§ Exercise directions
Return all lines from the listing below in which "benchmark" appears.

** Opening Dataset extract block **

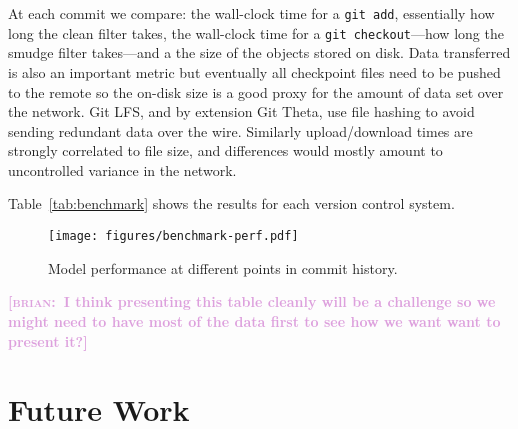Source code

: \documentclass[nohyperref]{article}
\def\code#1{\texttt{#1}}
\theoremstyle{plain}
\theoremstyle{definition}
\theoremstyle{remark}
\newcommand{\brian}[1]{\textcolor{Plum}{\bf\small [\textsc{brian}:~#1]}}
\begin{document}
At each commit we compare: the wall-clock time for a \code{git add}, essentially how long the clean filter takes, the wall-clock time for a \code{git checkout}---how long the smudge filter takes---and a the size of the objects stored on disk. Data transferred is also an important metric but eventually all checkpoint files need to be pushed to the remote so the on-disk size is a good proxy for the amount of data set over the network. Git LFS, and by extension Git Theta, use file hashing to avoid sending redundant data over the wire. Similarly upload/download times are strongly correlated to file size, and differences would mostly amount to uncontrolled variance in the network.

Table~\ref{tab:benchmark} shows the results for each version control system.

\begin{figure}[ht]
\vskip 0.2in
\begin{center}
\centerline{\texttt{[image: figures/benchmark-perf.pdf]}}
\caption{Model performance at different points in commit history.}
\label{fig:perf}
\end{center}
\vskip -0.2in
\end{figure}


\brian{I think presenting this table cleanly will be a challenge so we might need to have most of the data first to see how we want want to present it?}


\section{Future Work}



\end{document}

** Closing Dataset extract block **

§ Response below
Table~\ref{tab:benchmark} shows the results for each version control system.
\centerline{\texttt{[image: figures/benchmark-perf.pdf]}}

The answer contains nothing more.